The formula for the confidence interval is:
[tex]\[ CI = \left( p - z \times SE, p + z \times SE \right) \][/tex]
where [tex]\( z \)[/tex] is the Z-value for the desired confidence level (1.96 for 95%).
For Survey A:
[tex]\[ CI_A = \left( 0.88 - 1.96 \times 0.010276186062932104, 0.88 + 1.96 \times 0.010276186062932104 \right) \][/tex]
[tex]\[ CI_A = (0.859858675316653, 0.900141324683347) \][/tex]
For Survey B:
[tex]\[ CI_B = \left( 0.82 - 1.96 \times 0.009604686356149274, 0.82 + 1.96 \times 0.009604686356149274 \right) \][/tex]

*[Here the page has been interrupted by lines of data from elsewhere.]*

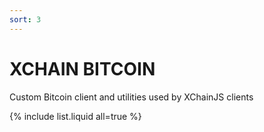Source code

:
 ```yaml
---
sort: 3
---
```


# XCHAIN BITCOIN

Custom Bitcoin client and utilities used by XChainJS clients

{% include list.liquid all=true %}
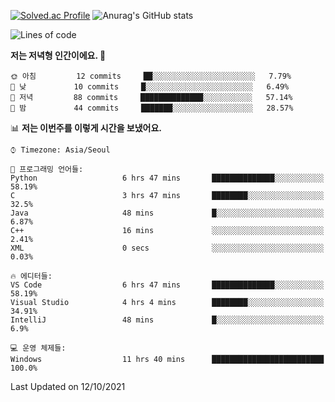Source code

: 

<!--
**PungwonLee/PungwonLee** is a ✨ _special_ ✨ repository because its `README.md` (this file) appears on your GitHub profile.

Here are some ideas to get you started:

- 🔭 I’m currently working on ...
- 🌱 I’m currently learning ...
- 👯 I’m looking to collaborate on ...
- 🤔 I’m looking for help with ...
- 💬 Ask me about ...
- 📫 How to reach me: ...
- 😄 Pronouns: ...
- ⚡ Fun fact: ...
-->
[![Solved.ac Profile](http://mazassumnida.wtf/api/v2/generate_badge?boj=vnddnjs00)](https://solved.ac/vnddnjs00/)
![Anurag's GitHub stats](https://github-readme-stats.vercel.app/api?username=PungwonLee&show_icons=true&theme=radical)
<!--START_SECTION:waka-->
![Lines of code](https://img.shields.io/badge/%EC%A0%80%EB%8A%94%20%EC%97%AC%ED%83%9C%EA%B9%8C%EC%A7%80%20-71500%20%EC%A4%84%EC%9D%98%20%EC%BD%94%EB%93%9C%EB%A5%BC%20%EC%9E%91%EC%84%B1%ED%96%88%EC%96%B4%EC%9A%94.-blue)

**저는 저녁형 인간이에요. 🦉** 

```text
🌞 아침         12 commits     ██░░░░░░░░░░░░░░░░░░░░░░░   7.79% 
🌆 낮　         10 commits     █░░░░░░░░░░░░░░░░░░░░░░░░   6.49% 
🌃 저녁         88 commits     ██████████████░░░░░░░░░░░   57.14% 
🌙 밤　         44 commits     ███████░░░░░░░░░░░░░░░░░░   28.57%

```


📊 **저는 이번주를 이렇게 시간을 보냈어요.** 

```text
⌚︎ Timezone: Asia/Seoul

💬 프로그래밍 언어들: 
Python                   6 hrs 47 mins       ██████████████░░░░░░░░░░░   58.19% 
C                        3 hrs 47 mins       ████████░░░░░░░░░░░░░░░░░   32.5% 
Java                     48 mins             █░░░░░░░░░░░░░░░░░░░░░░░░   6.87% 
C++                      16 mins             ░░░░░░░░░░░░░░░░░░░░░░░░░   2.41% 
XML                      0 secs              ░░░░░░░░░░░░░░░░░░░░░░░░░   0.03%

🔥 에디터들: 
VS Code                  6 hrs 47 mins       ██████████████░░░░░░░░░░░   58.19% 
Visual Studio            4 hrs 4 mins        ████████░░░░░░░░░░░░░░░░░   34.91% 
IntelliJ                 48 mins             █░░░░░░░░░░░░░░░░░░░░░░░░   6.9%

💻 운영 체제들: 
Windows                  11 hrs 40 mins      █████████████████████████   100.0%

```


 Last Updated on 12/10/2021
<!--END_SECTION:waka-->
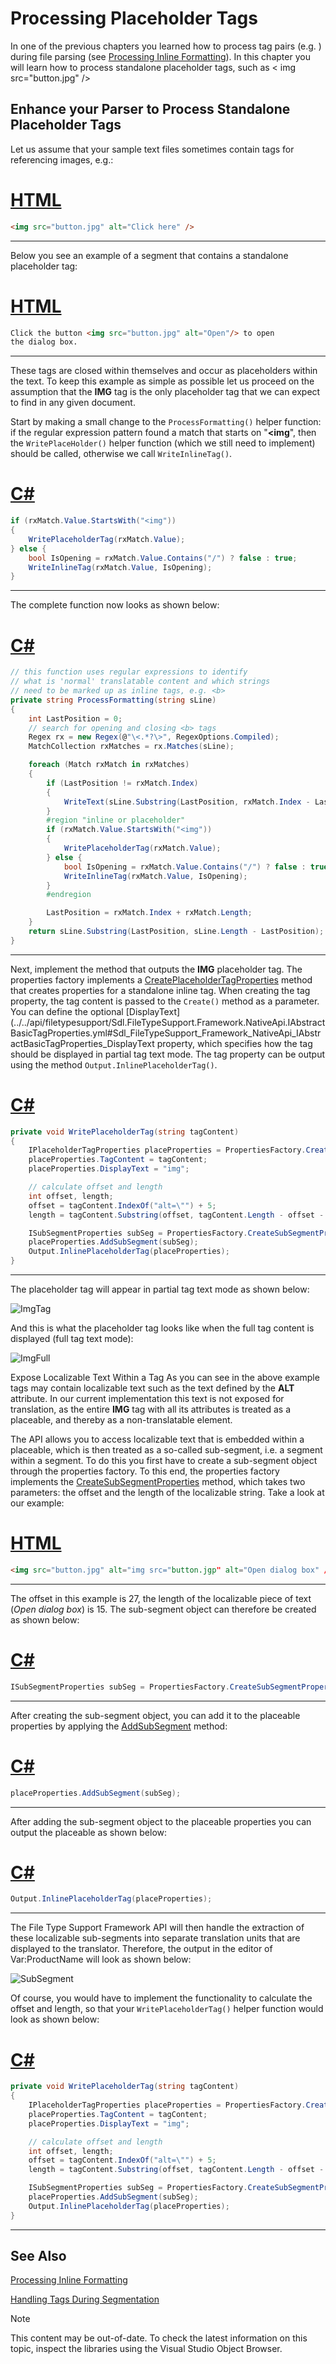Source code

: Processing Placeholder Tags
===

In one of the previous chapters you learned how to process tag pairs (e.g. <b></b>) during file parsing (see [Processing Inline Formatting](processing_inline_formatting.md)). In this chapter you will learn how to process standalone placeholder tags, such as < img src="button.jpg" />

Enhance your Parser to Process Standalone Placeholder Tags
--

Let us assume that your sample text files sometimes contain tags for referencing images, e.g.:

# [HTML](#tab/tabid-1)
```html
<img src="button.jpg" alt="Click here" />
```
***

Below you see an example of a segment that contains a standalone placeholder tag:

# [HTML](#tab/tabid-2)
```html
Click the button <img src="button.jpg" alt="Open"/> to open 
the dialog box.
```
***

These tags are closed within themselves and occur as placeholders within the text. To keep this example as simple as possible let us proceed on the assumption that the **IMG** tag is the only placeholder tag that we can expect to find in any given document.

Start by making a small change to the ```ProcessFormatting()``` helper function: if the regular expression pattern found a match that starts on "**<img**", then the ```WritePlaceHolder()``` helper function (which we still need to implement) should be called, otherwise we call ```WriteInlineTag()```.

# [C#](#tab/tabid-3)
```cs
if (rxMatch.Value.StartsWith("<img"))
{
    WritePlaceholderTag(rxMatch.Value);
} else {
    bool IsOpening = rxMatch.Value.Contains("/") ? false : true;
    WriteInlineTag(rxMatch.Value, IsOpening);
}
```
***

The complete function now looks as shown below:

# [C#](#tab/tabid-4)
```cs
// this function uses regular expressions to identify
// what is 'normal' translatable content and which strings
// need to be marked up as inline tags, e.g. <b>
private string ProcessFormatting(string sLine)
{
    int LastPosition = 0;
    // search for opening and closing <b> tags
    Regex rx = new Regex(@"\<.*?\>", RegexOptions.Compiled);
    MatchCollection rxMatches = rx.Matches(sLine);

    foreach (Match rxMatch in rxMatches)
    {
        if (LastPosition != rxMatch.Index)
        {
            WriteText(sLine.Substring(LastPosition, rxMatch.Index - LastPosition));
        }
        #region "inline or placeholder"
        if (rxMatch.Value.StartsWith("<img"))
        {
            WritePlaceholderTag(rxMatch.Value);
        } else {
            bool IsOpening = rxMatch.Value.Contains("/") ? false : true;
            WriteInlineTag(rxMatch.Value, IsOpening);
        }
        #endregion

        LastPosition = rxMatch.Index + rxMatch.Length;
    }
    return sLine.Substring(LastPosition, sLine.Length - LastPosition);
}
```
***


Next, implement the method that outputs the **IMG** placeholder tag. The properties factory implements a [CreatePlaceholderTagProperties](../../api/filetypesupport/Sdl.FileTypeSupport.Framework.NativeApi.IPropertiesFactory.yml#Sdl_FileTypeSupport_Framework_NativeApi_IPropertiesFactory_CreatePlaceholderTagProperties_System_String_) method that creates properties for a standalone inline tag. When creating the tag property, the tag content is passed to the ```Create()``` method as a parameter. You can define the optional [DisplayText](../../api/filetypesupport/Sdl.FileTypeSupport.Framework.NativeApi.IAbstractBasicTagProperties.yml#Sdl_FileTypeSupport_Framework_NativeApi_IAbstractBasicTagProperties_DisplayText property, which specifies how the tag should be displayed in partial tag text mode. The tag property can be output using the method ```Output.InlinePlaceholderTag()```.

# [C#](#tab/tabid-5)
```cs
private void WritePlaceholderTag(string tagContent)
{
    IPlaceholderTagProperties placeProperties = PropertiesFactory.CreatePlaceholderTagProperties(tagContent);
    placeProperties.TagContent = tagContent;
    placeProperties.DisplayText = "img";

    // calculate offset and length
    int offset, length;
    offset = tagContent.IndexOf("alt=\"") + 5;
    length = tagContent.Substring(offset, tagContent.Length - offset - 4).Length;

    ISubSegmentProperties subSeg = PropertiesFactory.CreateSubSegmentProperties(offset, length);
    placeProperties.AddSubSegment(subSeg);
    Output.InlinePlaceholderTag(placeProperties);
}
```
***

The placeholder tag will appear in partial tag text mode as shown below:

![ImgTag](images/ImgTag.jpg)

And this is what the placeholder tag looks like when the full tag content is displayed (full tag text mode):

![ImgFull](images/ImgFull.jpg)

Expose Localizable Text Within a Tag
As you can see in the above example tags may contain localizable text such as the text defined by the **ALT** attribute. In our current implementation this text is not exposed for translation, as the entire **IMG** tag with all its attributes is treated as a placeable, and thereby as a non-translatable element.

The API allows you to access localizable text that is embedded within a placeable, which is then treated as a so-called sub-segment, i.e. a segment within a segment. To do this you first have to create a sub-segment object through the properties factory. To this end, the properties factory implements the [CreateSubSegmentProperties](../../api/filetypesupport/Sdl.FileTypeSupport.Framework.NativeApi.IPropertiesFactory.yml#Sdl_FileTypeSupport_Framework_NativeApi_IPropertiesFactory_CreateSubSegmentProperties_System_Int32_System_Int32_) method, which takes two parameters: the offset and the length of the localizable string. Take a look at our example:

# [HTML](#tab/tabid-6)
```html
<img src="button.jpg" alt="img src="button.jgp" alt="Open dialog box" /"/>
```
***

The offset in this example is 27, the length of the localizable piece of text (*Open dialog box*) is 15. The sub-segment object can therefore be created as shown below:

# [C#](#tab/tabid-7)
```cs
ISubSegmentProperties subSeg = PropertiesFactory.CreateSubSegmentProperties(27, 15);
```
***

After creating the sub-segment object, you can add it to the placeable properties by applying the [AddSubSegment](../../api/filetypesupport/Sdl.FileTypeSupport.Framework.NativeApi.IAbstractTagProperties.yml#Sdl_FileTypeSupport_Framework_NativeApi_IAbstractTagProperties_AddSubSegment_Sdl_FileTypeSupport_Framework_NativeApi_ISubSegmentProperties_) method:

# [C#](#tab/tabid-8)
```cs
placeProperties.AddSubSegment(subSeg);
```
***

After adding the sub-segment object to the placeable properties you can output the placeable as shown below:

# [C#](#tab/tabid-9)
```cs
Output.InlinePlaceholderTag(placeProperties);
```
***

The  File Type Support Framework API will then handle the extraction of these localizable sub-segments into separate translation units that are displayed to the translator. Therefore, the output in the editor of Var:ProductName will look as shown below:

![SubSegment](images/SubSegment.jpg)

Of course, you would have to implement the functionality to calculate the offset and length, so that your ```WritePlaceholderTag()``` helper function would look as shown below:

# [C#](#tab/tabid-10)
```cs
private void WritePlaceholderTag(string tagContent)
{
    IPlaceholderTagProperties placeProperties = PropertiesFactory.CreatePlaceholderTagProperties(tagContent);
    placeProperties.TagContent = tagContent;
    placeProperties.DisplayText = "img";

    // calculate offset and length
    int offset, length;
    offset = tagContent.IndexOf("alt=\"") + 5;
    length = tagContent.Substring(offset, tagContent.Length - offset - 4).Length;

    ISubSegmentProperties subSeg = PropertiesFactory.CreateSubSegmentProperties(offset, length);
    placeProperties.AddSubSegment(subSeg);
    Output.InlinePlaceholderTag(placeProperties);
}
```
***

See Also
--



[Processing Inline Formatting](processing_inline_formatting.md)

[Handling Tags During Segmentation](handling_tags_during_segmentation.md)

>[!NOTE]
>
> This content may be out-of-date. To check the latest information on this topic, inspect the libraries using the Visual Studio Object Browser.
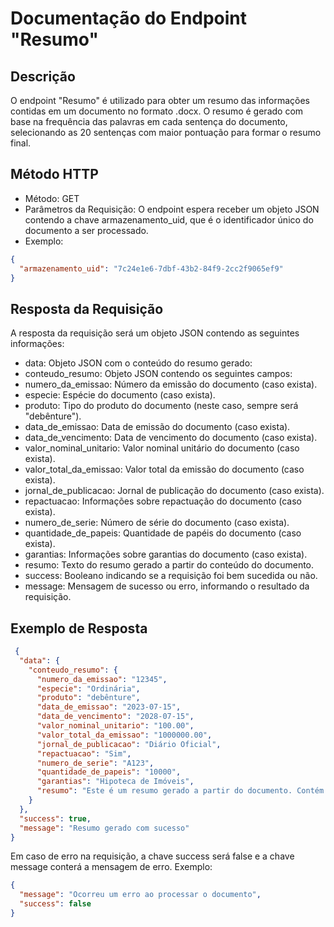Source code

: # Documentação do Endpoint "Resumo"
## Descrição
O endpoint "Resumo" é utilizado para obter um resumo das informações contidas em um documento no formato .docx. O resumo é gerado com base na frequência das palavras em cada sentença do documento, selecionando as 20 sentenças com maior pontuação para formar o resumo final.

## Método HTTP
- Método: GET
- Parâmetros da Requisição:  O endpoint espera receber um objeto JSON contendo a chave armazenamento_uid, que é o identificador único do documento a ser processado. 
- Exemplo:
``` json
{
  "armazenamento_uid": "7c24e1e6-7dbf-43b2-84f9-2cc2f9065ef9"
}
```
## Resposta da Requisição
A resposta da requisição será um objeto JSON contendo as seguintes informações:

- data: Objeto JSON com o conteúdo do resumo gerado:
- conteudo_resumo: Objeto JSON contendo os seguintes campos:
- numero_da_emissao: Número da emissão do documento (caso exista).
- especie: Espécie do documento (caso exista).
- produto: Tipo do produto do documento (neste caso, sempre será "debênture").
- data_de_emissao: Data de emissão do documento (caso exista).
- data_de_vencimento: Data de vencimento do documento (caso exista).
- valor_nominal_unitario: Valor nominal unitário do documento (caso exista).
- valor_total_da_emissao: Valor total da emissão do documento (caso exista).
- jornal_de_publicacao: Jornal de publicação do documento (caso exista).
- repactuacao: Informações sobre repactuação do documento (caso exista).
- numero_de_serie: Número de série do documento (caso exista).
- quantidade_de_papeis: Quantidade de papéis do documento (caso exista).
- garantias: Informações sobre garantias do documento (caso exista).
- resumo: Texto do resumo gerado a partir do conteúdo do documento.
- success: Booleano indicando se a requisição foi bem sucedida ou não.
- message: Mensagem de sucesso ou erro, informando o resultado da requisição.

## Exemplo de Resposta

``` json
 {
  "data": {
    "conteudo_resumo": {
      "numero_da_emissao": "12345",
      "especie": "Ordinária",
      "produto": "debênture",
      "data_de_emissao": "2023-07-15",
      "data_de_vencimento": "2028-07-15",
      "valor_nominal_unitario": "100.00",
      "valor_total_da_emissao": "1000000.00",
      "jornal_de_publicacao": "Diário Oficial",
      "repactuacao": "Sim",
      "numero_de_serie": "A123",
      "quantidade_de_papeis": "10000",
      "garantias": "Hipoteca de Imóveis",
      "resumo": "Este é um resumo gerado a partir do documento. Contém informações relevantes sobre a emissão de debêntures, incluindo número da emissão, espécie, data de emissão, data de vencimento, valor nominal unitário, valor total da emissão, jornal de publicação, repactuação, número de série, quantidade de papéis e informações sobre as garantias. O resumo é gerado com base na frequência das palavras em cada sentença do documento, selecionando as 20 sentenças com maior pontuação para formar o resumo final."
    }
  },
  "success": true,
  "message": "Resumo gerado com sucesso"
}
```

Em caso de erro na requisição, a chave success será false e a chave message conterá a mensagem de erro. Exemplo:

``` json 
{
  "message": "Ocorreu um erro ao processar o documento",
  "success": false
}

```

[tex]\[ CI_B = (0.8011748147419474, 0.8388251852580525) \][/tex]
Step 3: Determine the width of the confidence intervals.
The width of a confidence interval is given by the difference between the upper and lower bounds of the interval.
For Survey A:
[tex]\[ \text{CI width}_A = 0.900141324683347 - 0.859858675316653 = 0.0402826493666939 \][/tex]
For Survey B:
[tex]\[ \text{CI width}_B = 0.8388251852580525 - 0.8011748147419474 = 0.03765037051610509 \][/tex]
Step 4: Comparison of confidence intervals.
- The width of the confidence interval is smaller for Survey B: [tex]\( 0.03765037051610509 \)[/tex] compared to Survey A: [tex]\( 0.0402826493666939 \)[/tex].
Based on this analysis, the true statement is:
- The confidence interval is smaller for Survey B.